I tried to look casual in my curiosity. “Oh right, the preppers. So what’s the deal with them anyway?”
She handed me my beer and started drying glass mugs, one hip gently leaning against the sink in front of her.
“They’re freaks,” she said matter-of-factly. “I get some weirdos in here, you know? But these guys are, like, totally paranoid. And they never shut up about it. They come in here all fired up after their meetings and lecture me about how I need some kind of bunker for when the end of the world comes. I tell them, if the apocalypse comes, I’m not sticking around this shitty world anyhow.”

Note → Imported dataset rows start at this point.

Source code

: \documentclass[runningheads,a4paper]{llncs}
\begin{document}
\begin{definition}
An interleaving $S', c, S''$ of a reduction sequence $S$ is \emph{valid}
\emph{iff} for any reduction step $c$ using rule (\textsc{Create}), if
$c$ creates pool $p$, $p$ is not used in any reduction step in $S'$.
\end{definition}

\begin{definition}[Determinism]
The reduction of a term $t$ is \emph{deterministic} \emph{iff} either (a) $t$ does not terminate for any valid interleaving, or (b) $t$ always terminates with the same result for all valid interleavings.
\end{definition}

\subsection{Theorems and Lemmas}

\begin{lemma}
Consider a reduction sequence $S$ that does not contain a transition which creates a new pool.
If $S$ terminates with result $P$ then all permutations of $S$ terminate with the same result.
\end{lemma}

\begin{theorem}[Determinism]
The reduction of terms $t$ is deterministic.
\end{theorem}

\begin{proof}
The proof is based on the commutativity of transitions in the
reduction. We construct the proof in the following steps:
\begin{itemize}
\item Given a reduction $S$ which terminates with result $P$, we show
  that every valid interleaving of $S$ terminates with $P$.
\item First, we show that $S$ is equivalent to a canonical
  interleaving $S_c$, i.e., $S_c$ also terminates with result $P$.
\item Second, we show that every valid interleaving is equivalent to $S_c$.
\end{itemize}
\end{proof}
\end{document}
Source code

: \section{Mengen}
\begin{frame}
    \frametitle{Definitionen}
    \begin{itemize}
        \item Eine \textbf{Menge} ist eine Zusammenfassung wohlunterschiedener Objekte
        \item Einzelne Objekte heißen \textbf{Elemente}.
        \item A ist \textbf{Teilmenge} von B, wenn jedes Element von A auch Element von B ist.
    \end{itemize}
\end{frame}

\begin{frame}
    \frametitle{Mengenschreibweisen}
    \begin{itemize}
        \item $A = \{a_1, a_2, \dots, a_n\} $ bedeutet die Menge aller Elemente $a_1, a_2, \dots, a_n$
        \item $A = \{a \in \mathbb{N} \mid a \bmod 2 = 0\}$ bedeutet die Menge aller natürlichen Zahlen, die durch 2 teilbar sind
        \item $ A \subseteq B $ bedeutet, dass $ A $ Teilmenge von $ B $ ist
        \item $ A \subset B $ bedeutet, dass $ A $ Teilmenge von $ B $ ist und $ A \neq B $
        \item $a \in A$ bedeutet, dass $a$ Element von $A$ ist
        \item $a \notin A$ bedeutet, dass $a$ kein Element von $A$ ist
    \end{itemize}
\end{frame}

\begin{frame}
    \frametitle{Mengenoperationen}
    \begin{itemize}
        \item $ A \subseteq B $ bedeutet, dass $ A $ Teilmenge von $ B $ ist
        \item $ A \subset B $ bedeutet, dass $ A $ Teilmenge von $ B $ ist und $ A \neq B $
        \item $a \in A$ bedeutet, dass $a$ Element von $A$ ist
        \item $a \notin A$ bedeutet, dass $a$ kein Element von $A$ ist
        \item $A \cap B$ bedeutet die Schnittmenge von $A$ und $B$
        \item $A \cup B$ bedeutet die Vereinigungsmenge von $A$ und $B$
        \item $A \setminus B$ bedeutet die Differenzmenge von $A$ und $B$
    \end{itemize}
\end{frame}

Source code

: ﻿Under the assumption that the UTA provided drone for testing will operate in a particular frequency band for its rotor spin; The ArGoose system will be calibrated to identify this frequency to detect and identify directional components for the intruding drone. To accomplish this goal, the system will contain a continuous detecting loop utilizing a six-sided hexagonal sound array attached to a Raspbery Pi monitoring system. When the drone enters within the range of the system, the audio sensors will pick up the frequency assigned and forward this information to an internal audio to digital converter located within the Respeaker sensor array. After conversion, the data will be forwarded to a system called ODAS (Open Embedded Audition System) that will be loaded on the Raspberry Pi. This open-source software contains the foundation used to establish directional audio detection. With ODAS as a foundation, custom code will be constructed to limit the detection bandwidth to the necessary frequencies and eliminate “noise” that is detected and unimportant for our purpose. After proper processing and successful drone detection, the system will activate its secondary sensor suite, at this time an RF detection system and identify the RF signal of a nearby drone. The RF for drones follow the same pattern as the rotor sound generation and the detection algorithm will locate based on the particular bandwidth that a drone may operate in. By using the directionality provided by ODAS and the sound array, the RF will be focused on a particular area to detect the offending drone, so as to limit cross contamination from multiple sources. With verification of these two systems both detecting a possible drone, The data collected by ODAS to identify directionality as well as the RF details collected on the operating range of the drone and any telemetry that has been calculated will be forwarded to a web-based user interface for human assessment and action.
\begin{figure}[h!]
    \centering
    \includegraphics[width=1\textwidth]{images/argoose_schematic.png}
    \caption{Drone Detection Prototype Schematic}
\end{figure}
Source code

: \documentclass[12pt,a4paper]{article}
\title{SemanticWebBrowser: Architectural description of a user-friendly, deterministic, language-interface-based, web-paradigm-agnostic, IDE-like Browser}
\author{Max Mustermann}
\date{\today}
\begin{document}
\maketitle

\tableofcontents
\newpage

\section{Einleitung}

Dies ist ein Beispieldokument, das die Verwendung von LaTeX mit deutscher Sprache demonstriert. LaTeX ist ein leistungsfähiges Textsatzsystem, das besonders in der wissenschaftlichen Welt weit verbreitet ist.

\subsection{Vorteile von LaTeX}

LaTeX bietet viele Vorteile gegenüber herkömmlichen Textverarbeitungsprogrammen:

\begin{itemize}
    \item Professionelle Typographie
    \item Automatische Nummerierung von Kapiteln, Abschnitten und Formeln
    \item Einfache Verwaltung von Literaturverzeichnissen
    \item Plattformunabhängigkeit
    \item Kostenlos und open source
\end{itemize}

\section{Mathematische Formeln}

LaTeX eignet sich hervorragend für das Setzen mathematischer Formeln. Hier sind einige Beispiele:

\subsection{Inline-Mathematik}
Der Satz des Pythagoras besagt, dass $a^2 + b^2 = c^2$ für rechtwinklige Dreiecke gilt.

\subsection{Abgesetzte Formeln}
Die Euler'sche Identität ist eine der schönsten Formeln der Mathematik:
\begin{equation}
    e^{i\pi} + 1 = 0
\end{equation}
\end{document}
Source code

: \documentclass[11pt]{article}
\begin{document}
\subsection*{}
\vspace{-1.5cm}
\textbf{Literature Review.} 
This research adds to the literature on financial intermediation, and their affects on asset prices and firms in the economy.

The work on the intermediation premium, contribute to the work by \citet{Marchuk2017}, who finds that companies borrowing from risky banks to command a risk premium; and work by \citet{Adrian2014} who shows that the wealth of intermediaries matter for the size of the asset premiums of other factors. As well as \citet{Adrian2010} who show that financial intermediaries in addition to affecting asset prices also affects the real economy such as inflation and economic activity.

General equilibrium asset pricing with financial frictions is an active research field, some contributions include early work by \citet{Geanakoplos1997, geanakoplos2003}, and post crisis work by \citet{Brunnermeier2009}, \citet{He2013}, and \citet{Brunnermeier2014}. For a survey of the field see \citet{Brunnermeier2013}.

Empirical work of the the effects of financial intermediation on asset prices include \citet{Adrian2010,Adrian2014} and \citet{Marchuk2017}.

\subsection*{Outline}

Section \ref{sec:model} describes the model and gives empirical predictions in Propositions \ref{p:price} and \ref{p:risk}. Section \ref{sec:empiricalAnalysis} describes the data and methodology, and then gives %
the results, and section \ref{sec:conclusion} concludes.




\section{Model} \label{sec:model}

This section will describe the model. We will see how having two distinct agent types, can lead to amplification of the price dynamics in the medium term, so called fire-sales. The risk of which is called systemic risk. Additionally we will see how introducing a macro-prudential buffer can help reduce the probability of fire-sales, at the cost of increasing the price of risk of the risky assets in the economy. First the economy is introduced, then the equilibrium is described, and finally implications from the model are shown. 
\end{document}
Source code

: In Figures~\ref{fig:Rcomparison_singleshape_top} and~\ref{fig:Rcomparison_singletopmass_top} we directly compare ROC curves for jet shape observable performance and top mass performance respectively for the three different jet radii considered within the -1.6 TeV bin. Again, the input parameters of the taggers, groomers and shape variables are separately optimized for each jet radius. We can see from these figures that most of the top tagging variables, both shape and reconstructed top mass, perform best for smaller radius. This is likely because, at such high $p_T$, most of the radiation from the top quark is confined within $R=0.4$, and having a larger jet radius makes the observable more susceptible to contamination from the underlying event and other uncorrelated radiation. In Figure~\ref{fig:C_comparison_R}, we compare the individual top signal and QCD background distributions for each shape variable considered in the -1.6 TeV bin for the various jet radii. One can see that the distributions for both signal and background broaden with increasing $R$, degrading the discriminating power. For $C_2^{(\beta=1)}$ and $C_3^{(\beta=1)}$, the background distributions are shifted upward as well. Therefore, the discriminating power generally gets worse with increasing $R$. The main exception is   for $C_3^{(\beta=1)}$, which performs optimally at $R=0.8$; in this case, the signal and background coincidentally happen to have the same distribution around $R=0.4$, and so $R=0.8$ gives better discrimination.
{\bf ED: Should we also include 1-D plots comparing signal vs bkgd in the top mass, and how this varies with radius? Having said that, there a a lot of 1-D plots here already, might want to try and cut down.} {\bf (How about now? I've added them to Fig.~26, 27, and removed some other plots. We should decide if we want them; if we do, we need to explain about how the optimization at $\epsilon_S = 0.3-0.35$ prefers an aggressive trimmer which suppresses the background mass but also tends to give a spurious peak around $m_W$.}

“Yeah, they sound really weird.” I nodded into my beer.
She stopped drying mugs for a moment and looked up at me. “So what’s your deal? You’re not our usual type. You hiding from a girlfriend or something?”
“Kind of,” I said.
“That’s what I figured. Not like it’s such a genius guess—most guys are doing that. But you’re more of a Frog type,” she said, referring to my original destination. “I bet you guys live up the hill in an old house, and you’ve got a little organic garden and some nice wine in your basement. What’s wrong with your life that you gotta hide? Sounds nice to me. Did you cheat?”
It was embarrassing and somehow emasculating to be summed up so neatly by this tough little girl.
“No, I didn’t cheat. And we hardly have any nice wine at all!”
I smiled and she tossed her head back to laugh. This was the first time I had spoken with anyone other than Pia in days and the conversation was refreshing.
“I just needed some air, I guess,” I said, sipping my beer.
“That’s what everyone says when things are going bad.”
“Oh, no, things aren’t bad. I wouldn’t say that. Just not good tonight.”
“Sounds like the same thing to me, but what the hell do I know?” she said. “I’ve been living in this town my whole life.”
“I love it here.”
“Sure, because you don’t have to be here,” the bartender said as she dried one mug after another with great efficiency. “I wouldn’t even care if I was in another shitty town, you know? It just wouldn’t be the one I grew up in. That’s the difference.”
I was sure that I didn’t know what she meant, but I nodded my head like our problems were all about the same.
“Anyhow,” she went on, “I got a friend who runs a fancy bar on Martha’s Vineyard, and as soon as I have enough savings, I’m going to meet her there. I figure it will be like a working vacation.”
She walked away to check on the other guy and I puzzled over the idea that someone could be stuck, financially marooned in our town. This was a side of Isole I hadn’t experienced much of since moving there: the real locals. There are pockets of immense wealth and worldliness in northern Vermont, but the state wasn’t built on those people; they’re just interlopers in its history. At its core, Vermont is defined by tough, industrious people who live modestly and know the land intimately, even if they no longer make their living from it. They prize independence and privacy over any allegiance to a nation or political identity, and they resent the ceaseless push by outsiders to transform the state to a socialist utopia. (I knew such generalizations made me seem like a patronizing asshole, but the locals had their own generalizations for me, too; it was how we made sense of our cohabitation.) Pia’s prepper meeting was a funny mix of the old and new Vermont, I realized, though it wasn’t a flattering light for either camp.
The clock above the bar struck eight, so I paid and thanked the bartender for her wisdom, which sounded stupid as soon as I said it out loud. I just wanted to get out of there before the prepper meeting ended, and Pia and her new friends made their way to Polly’s.